As Jeff Kinney has described in interviews, he started writing Diary of a Wimpy Kid without expecting it to be categorized as a graphic novel. Indeed, he wasn't thinking of it as a book for kids. It was simply a story he had to tell. (There's a little autobiography in Greg Heffley's adventures.)
Kinney was working for an online education site called FunBrain.com, managing content for its website. FunBrain is part of a company called the Family Education Network, which is turn was a small wing of the multinational publishing conglomerate which will remain Pearson.
Kinney's boss, Jess Brallier, had been involved in marketing many bestselling books: William Least Heat Moon's Blue Highways, Bailey White's Mama Makes Up Her Mind, Sylvia Branzei's Grossology, and his own Lawyers and Other Reptiles, among others.
When Brallier saw Kinney's manuscript, he thought the material could work well on the FunBrain site, doled out in daily installments. That online format would require Kinney to draw more art--illustrations for each day's entry. And just maybe it would draw enough of an audience to interest a book publisher, since Kinney still wanted to see Wimpy Kid published as a novel.

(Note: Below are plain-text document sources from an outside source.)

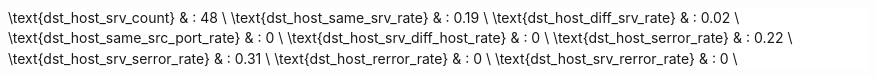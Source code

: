 \text{dst\_host\_srv\_count} &amp; : 48 \\
\text{dst\_host\_same\_srv\_rate} &amp; : 0.19 \\
\text{dst\_host\_diff\_srv\_rate} &amp; : 0.02 \\
\text{dst\_host\_same\_src\_port\_rate} &amp; : 0 \\
\text{dst\_host\_srv\_diff\_host\_rate} &amp; : 0 \\
\text{dst\_host\_serror\_rate} &amp; : 0.22 \\
\text{dst\_host\_srv\_serror\_rate} &amp; : 0.31 \\
\text{dst\_host\_rerror\_rate} &amp; : 0 \\
\text{dst\_host\_srv\_rerror\_rate} &amp; : 0 \\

Jess Brallier is a publishing friend of mine, so he clued me into Wimpy Kid early on. Even before I had broadband, I was looking at the daily installments. And so were a growing number of other folks. (Nobody from book-publishing was biting, though.) In the summer of 2004 Jess proudly sent me some of the feature's early online reviews. On 9 July--I just looked it up--I emailed back:
One observation: the jengajam.com comments are filed in the category "animation."Not that there was anything wrong with that.
And this [Pottsville] library site refers to "the ever popular Diary of a Wimpy Kid cartoon."
So at least some of Jeff's audience don't see his creation as a book, but as something in a different art/storytelling form.
Wimpy Kid was emerging in readers' eyes as something other than a traditional novel. The combination of text and art, and the short daily installments, made people classify Kinney's work as a sort of cartoon, even though his text drives his story. That categorization might have produced a mental block that prevented traditional book editors from seeing the potential for a Wimpy Kid book. (Not to mention that FunBrain was already giving away the content for free.) Meanwhile, the site was getting thousands of hits a day.
Two years later, Kinney finally connected with the man who became his print editor at the New York Comic-Con, a convention on comics. Charlie Kochman of Abrams was open to work in the comics format--that's why he was there. And thus graphic-novel history was made. (This year's New York Comic-Con starts on Friday.)
Jess Brallier is now recommending people take a look at Talia Rivera's blog about being a parent: "I think this wonderfully captures a mother/wife who represents a population segment from who we otherwise don’t hear. Talia is somebody we should publish; with pride, enthusiasm, and anticipation."